> _EXERCISE INSTRUCTIONS_
Among the lines below, take the one holding "- [ ] *touch arquivo*", the one holding "- [ ] Remoção de um arquivo de 30MB", and all lines between them. Set them down exactly.

##### RECORDS TO PROCESS #####

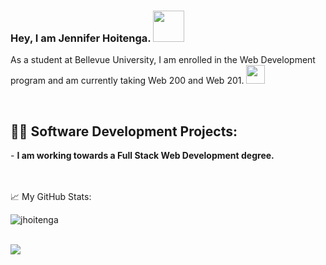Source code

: ### Hey, I am Jennifer Hoitenga. <img src="https://media.giphy.com/media/3owyplYLWlGFQk9mF2/giphy.gif" width="50">


As a student at Bellevue University, I am enrolled in the Web Development program and am currently taking Web 200 and Web 201. <img src="https://media.giphy.com/media/fYSnHlufseco8Fh93Z/giphy.gif" width="30">

<br/>
<h2>👨‍💻 Software Development Projects:</h2>
- <b>I am working towards a Full Stack Web Development degree.</b>

<br/>
<br/>
<br/>

📈 My GitHub Stats:

<img src="https://github-readme-stats.vercel.app/api?username=jhoitenga&show_icons=true&theme=material-palenight" alt="jhoitenga" />
<br/>
<br/>

<a href="https://visitorbadge.io/status?path=https%3A%2F%2Fgithub.com%2Fjhoitenga"><img src="https://api.visitorbadge.io/api/visitors?path=https%3A%2F%2Fgithub.com%2Fjhoitenga&countColor=%23697689&style=plastic" /></a>
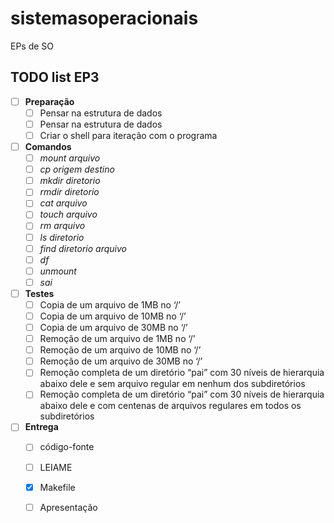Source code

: # sistemasoperacionais
EPs de SO

## TODO list EP3

- [ ] **Preparação**
    - [ ] Pensar na estrutura de dados
    - [ ] Pensar na estrutura de dados
    - [ ] Criar o shell para iteração com o programa
- [ ] **Comandos**
    - [ ] *mount arquivo*
    - [ ] *cp origem destino*
    - [ ] *mkdir diretorio*
    - [ ] *rmdir diretorio*
    - [ ] *cat arquivo*
    - [ ] *touch arquivo*
    - [ ] *rm arquivo*
    - [ ] *ls diretorio*
    - [ ] *find diretorio arquivo*
    - [ ] *df*
    - [ ] *unmount*
    - [ ] *sai*
- [ ] **Testes**
    - [ ] Copia de um arquivo de 1MB no ‘/’
    - [ ] Copia de um arquivo de 10MB no ‘/’
    - [ ] Copia de um arquivo de 30MB no ‘/’
    - [ ] Remoção de um arquivo de 1MB no ‘/’
    - [ ] Remoção de um arquivo de 10MB no ‘/’
    - [ ] Remoção de um arquivo de 30MB no ‘/’
    - [ ] Remoção completa de um diretório “pai” com 30 níveis de hierarquia abaixo dele e sem arquivo regular em nenhum dos subdiretórios
    - [ ] Remoção completa de um diretório “pai” com 30 níveis de hierarquia abaixo dele e com centenas de arquivos regulares em todos os subdiretórios
- [ ] **Entrega**
    - [ ] código-fonte
    - [ ] LEIAME
    - [x] Makefile
    - [ ] Apresentação

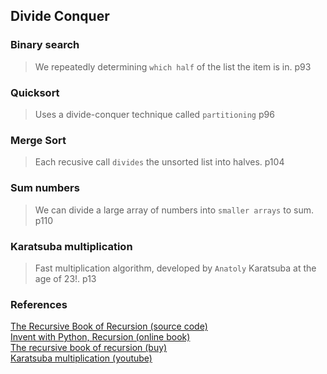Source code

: ## Divide Conquer

### Binary search      
> We repeatedly determining `which half` of the list the item is in. p93  

### Quicksort    
> Uses a divide-conquer technique called `partitioning` p96  

### Merge Sort    
> Each recusive call `divides` the unsorted list into halves. p104  

### Sum numbers  
> We can divide a large array of numbers into `smaller arrays` to sum. p110  

### Karatsuba multiplication  
> Fast multiplication algorithm, developed by `Anatoly` Karatsuba at the age of 23!. p13  


### References

[The Recursive Book of Recursion (source code)](https://github.com/asweigart/the-recursive-book-of-recursion)  
[Invent with Python, Recursion (online book)](https://inventwithpython.com/recursion/)  
[The recursive book of recursion (buy)](https://www.amazon.com/gp/product/B09BKL34VL)  
[Karatsuba multiplication (youtube)](https://www.youtube.com/watch?v=cCKOl5li6YM&ab_channel=Nemean)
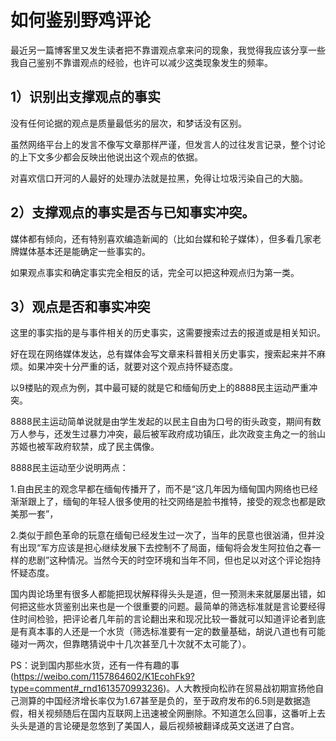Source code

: # 如何鉴别野鸡评论



最近另一篇博客里又发生读者把不靠谱观点拿来问的现象，我觉得我应该分享一些我自己鉴别不靠谱观点的经验，也许可以减少这类现象发生的频率。



## 1）识别出支撑观点的事实



没有任何论据的观点是质量最低劣的层次，和梦话没有区别。

虽然网络平台上的发言不像写文章那样严谨，但发言人的过往发言记录，整个讨论的上下文多少都会反映出他说出这个观点的依据。

对喜欢信口开河的人最好的处理办法就是拉黑，免得让垃圾污染自己的大脑。



## 2）支撑观点的事实是否与已知事实冲突。



媒体都有倾向，还有特别喜欢编造新闻的（比如台媒和轮子媒体），但多看几家老牌媒体基本还是能确定一些事实的。

如果观点事实和确定事实完全相反的话，完全可以把这种观点归为第一类。



## 3）观点是否和事实冲突

这里的事实指的是与事件相关的历史事实，这需要搜索过去的报道或是相关知识。

好在现在网络媒体发达，总有媒体会写文章来科普相关历史事实，搜索起来并不麻烦。如果冲突十分严重的话，就要对这个观点持怀疑态度。



以9楼贴的观点为例，其中最可疑的就是它和缅甸历史上的8888民主运动严重冲突。

8888民主运动简单说就是由学生发起的以民主自由为口号的街头政变，期间有数万人参与，还发生过暴力冲突，最后被军政府成功镇压，此次政变主角之一的翁山苏姬也被军政府软禁，成了民主偶像。

8888民主运动至少说明两点：

1.自由民主的观念早都在缅甸传播开了，而不是“这几年因为缅甸国内网络也已经渐渐跟上了，缅甸的年轻人很多使用的社交网络是脸书推特，接受的观念也都是欧美那一套”，

2.类似于颜色革命的玩意在缅甸已经发生过一次了，当年的民意也很汹涌，但并没有出现“军方应该是担心继续发展下去控制不了局面，缅甸将会发生阿拉伯之春一样的悲剧”这种情况。当然今天的时空环境和当年不同，但也足以对这个评论抱持怀疑态度。



国内舆论场里有很多人都能把现状解释得头头是道，但一预测未来就屡屡出错，如何把这些水货鉴别出来也是一个很重要的问题。最简单的筛选标准就是言论要经得住时间检验，把评论者几年前的言论翻出来和现况比较一番就可以知道评论者到底是有真本事的人还是一个水货（筛选标准要有一定的数量基础，胡说八道也有可能碰对一两次，但靠瞎猜说中十几次甚至几十次就不太可能了）。





PS：说到国内那些水货，还有一件有趣的事(https://weibo.com/1157864602/K1EcohFk9?type=comment#_rnd1613570993236)。人大教授向松祚在贸易战初期宣扬他自己测算的中国经济增长率仅为1.67甚至是负的，至于政府发布的6.5则是数据造假，相关视频随后在国内互联网上迅速被全网删除。不知道怎么回事，这番听上去头头是道的言论硬是忽悠到了美国人，最后视频被翻译成英文送进了白宫。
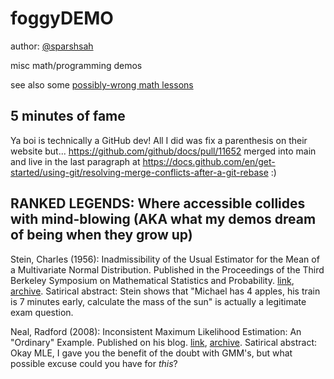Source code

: # foggyDEMO

author: [@sparshsah](https://github.com/sparshsah)

misc math/programming demos

see also some [possibly-wrong math lessons](https://sparshsah.github.io/tablinum/lessons.html)


## 5 minutes of fame

Ya boi is technically a GitHub dev!
All I did was fix a parenthesis on their website but...
https://github.com/github/docs/pull/11652
merged into main and live in the last paragraph at
https://docs.github.com/en/get-started/using-git/resolving-merge-conflicts-after-a-git-rebase
:)


## RANKED LEGENDS: Where accessible collides with mind-blowing (AKA what my demos dream of being when they grow up)

Stein, Charles (1956): Inadmissibility of the Usual Estimator for the Mean of a Multivariate Normal Distribution. Published in the Proceedings of the Third Berkeley Symposium on Mathematical Statistics and Probability. [link](http://www.stat.yale.edu/~hz68/619/Stein-1956.pdf), [archive](https://web.archive.org/web/20210427023010/http://www.stat.yale.edu/~hz68/619/Stein-1956.pdf). Satirical abstract: Stein shows that "Michael has 4 apples, his train is 7 minutes early, calculate the mass of the sun" is actually a legitimate exam question.

Neal, Radford (2008): Inconsistent Maximum Likelihood Estimation: An "Ordinary" Example. Published on his blog. [link](https://radfordneal.wordpress.com/2008/08/09/inconsistent-maximum-likelihood-estimation-an-ordinary-example/), [archive](https://web.archive.org/web/20210523062301/https://radfordneal.wordpress.com/2008/08/09/inconsistent-maximum-likelihood-estimation-an-ordinary-example/). Satirical abstract: Okay MLE, I gave you the benefit of the doubt with GMM's, but what possible excuse could you have for _this_?
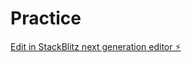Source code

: # Practice

[Edit in StackBlitz next generation editor ⚡️](https://stackblitz.com/~/github.com/Magician0-0/Practice)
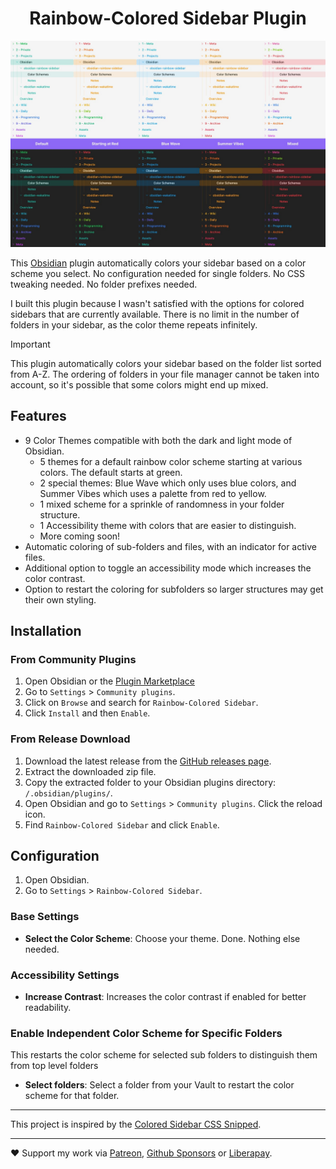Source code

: <h1 align="center">Rainbow-Colored Sidebar Plugin</h1>

<p align="center">
  <picture>
    <img src="preview.jpg" alt="Screenshot of some color schemes in Obsidian">
  </picture>
</p>

This [Obsidian](https://obsidian.md) plugin automatically colors your sidebar based on a color scheme you select. No configuration needed for single folders. No CSS tweaking needed. No folder prefixes needed.

I built this plugin because I wasn't satisfied with the options for colored sidebars that are currently available. There is no limit in the number of folders in your sidebar, as the color theme repeats infinitely. 

> [!IMPORTANT]
> This plugin automatically colors your sidebar based on the folder list sorted from A-Z. The ordering of folders in your file manager cannot be taken into account, so it's possible that some colors might end up mixed.

## Features

- 9 Color Themes compatible with both the dark and light mode of Obsidian.
  - 5 themes for a default rainbow color scheme starting at various colors. The default starts at green.
  - 2 special themes: Blue Wave which only uses blue colors, and Summer Vibes which uses a palette from red to yellow.
  - 1 mixed scheme for a sprinkle of randomness in your folder structure.
  - 1 Accessibility theme with colors that are easier to distinguish.
  - More coming soon!
- Automatic coloring of sub-folders and files, with an indicator for active files.
- Additional option to toggle an accessibility mode which increases the color contrast.
- Option to restart the coloring for subfolders so larger structures may get their own styling.


## Installation

### From Community Plugins
1. Open Obsidian or the [Plugin Marketplace](https://obsidian.md/plugins?id=rainbow-colored-sidebar)
2. Go to `Settings` > `Community plugins`.
3. Click on `Browse` and search for `Rainbow-Colored Sidebar`.
4. Click `Install` and then `Enable`.

### From Release Download
1. Download the latest release from the [GitHub releases page](https://github.com/kovah/obsidian-rainbow-colored-sidebar/releases).
2. Extract the downloaded zip file.
3. Copy the extracted folder to your Obsidian plugins directory: `/.obsidian/plugins/`.
4. Open Obsidian and go to `Settings` > `Community plugins`. Click the reload icon.
5. Find `Rainbow-Colored Sidebar` and click `Enable`.


## Configuration
1. Open Obsidian.
2. Go to `Settings` > `Rainbow-Colored Sidebar`.

### Base Settings
- **Select the Color Scheme**: Choose your theme. Done. Nothing else needed.

### Accessibility Settings
- **Increase Contrast**: Increases the color contrast if enabled for better readability.

### Enable Independent Color Scheme for Specific Folders
This restarts the color scheme for selected sub folders to distinguish them from top level folders

- **Select folders**: Select a folder from your Vault to restart the color scheme for that folder. 

---

This project is inspired by the [Colored Sidebar CSS Snipped](https://github.com/CyanVoxel/Obsidian-Colored-Sidebar).

---

❤️ Support my work via [Patreon](https://www.patreon.com/Kovah), [Github Sponsors](https://github.com/sponsors/Kovah) or [Liberapay](https://liberapay.com/kovah/).
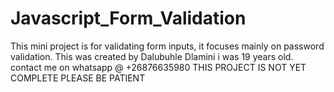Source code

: # Javascript_Form_Validation
This mini project is for validating form inputs, it focuses mainly on password validation.
This was created by Dalubuhle Dlamini i was 19 years old.
contact me on whatsapp @ +26876635980
THIS PROJECT IS NOT YET COMPLETE PLEASE BE PATIENT
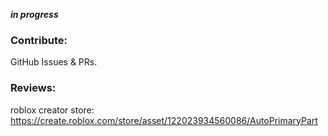 ***in progress***

### Contribute:
GitHub Issues & PRs.

### Reviews:
roblox creator store: https://create.roblox.com/store/asset/122023934560086/AutoPrimaryPart
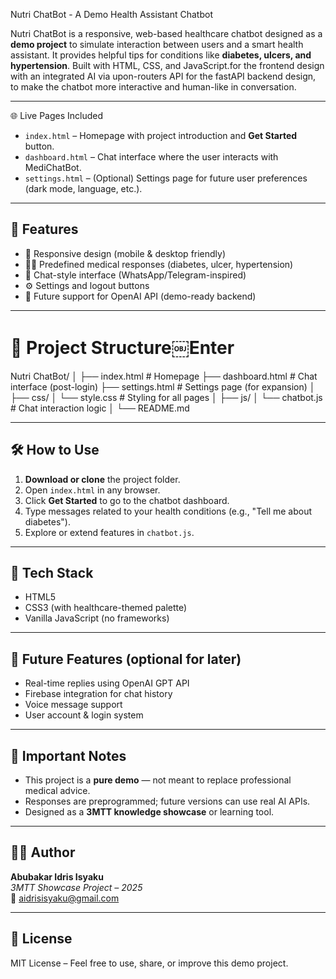 Nutri ChatBot - A Demo Health Assistant Chatbot

Nutri ChatBot is a responsive, web-based healthcare chatbot designed as a **demo project** to simulate interaction between users and a smart health assistant. It provides helpful tips for conditions like **diabetes, ulcers, and hypertension**. Built with HTML, CSS, and JavaScript.for the frontend design with an integrated AI via upon-routers API for the fastAPI backend design, to make the chatbot more interactive and human-like in conversation.

---

 🌐 Live Pages Included

- `index.html` – Homepage with project introduction and **Get Started** button.
- `dashboard.html` – Chat interface where the user interacts with MediChatBot.
- `settings.html` – (Optional) Settings page for future user preferences (dark mode, language, etc.).

---

## 🧰 Features

- 📱 Responsive design (mobile & desktop friendly)
- 🧑‍⚕️ Predefined medical responses (diabetes, ulcer, hypertension)
- 💬 Chat-style interface (WhatsApp/Telegram-inspired)
- ⚙️ Settings and logout buttons
- 🧠 Future support for OpenAI  API (demo-ready backend)

---

# 📂 Project Structure￼Enter
Nutri ChatBot/ │ ├── index.html           # Homepage ├── dashboard.html       # Chat interface (post-login) ├── settings.html        # Settings page (for expansion) │ ├── css/ │   └── style.css        # Styling for all pages │ ├── js/ │   └── chatbot.js       # Chat interaction logic │ └── README.md


---

## 🛠 How to Use

1. **Download or clone** the project folder.
2. Open `index.html` in any browser.
3. Click **Get Started** to go to the chatbot dashboard.
4. Type messages related to your health conditions (e.g., "Tell me about diabetes").
5. Explore or extend features in `chatbot.js`.

---

## 🧪 Tech Stack

- HTML5
- CSS3 (with healthcare-themed palette)
- Vanilla JavaScript (no frameworks)

---

## 🔮 Future Features (optional for later)

- Real-time replies using OpenAI GPT API
- Firebase integration for chat history
- Voice message support
- User account & login system

---

## 📌 Important Notes

- This project is a **pure demo** — not meant to replace professional medical advice.
- Responses are preprogrammed; future versions can use real AI APIs.
- Designed as a **3MTT knowledge showcase** or learning tool.

---

## 👨‍💻 Author

**Abubakar Idris Isyaku**  
_3MTT Showcase Project – 2025_  
📧 aidrisisyaku@gmail.com

---

## 📜 License

MIT License – Feel free to use, share, or improve this demo project.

#####

> _WRITTEN SOLUTION_
    - [ ] *touch arquivo*
    - [ ] *rm arquivo*
    - [ ] *ls diretorio*
    - [ ] *find diretorio arquivo*
    - [ ] *df*
    - [ ] *unmount*
    - [ ] *sai*
- [ ] **Testes**
    - [ ] Copia de um arquivo de 1MB no ‘/’
    - [ ] Copia de um arquivo de 10MB no ‘/’
    - [ ] Copia de um arquivo de 30MB no ‘/’
    - [ ] Remoção de um arquivo de 1MB no ‘/’
    - [ ] Remoção de um arquivo de 10MB no ‘/’
    - [ ] Remoção de um arquivo de 30MB no ‘/’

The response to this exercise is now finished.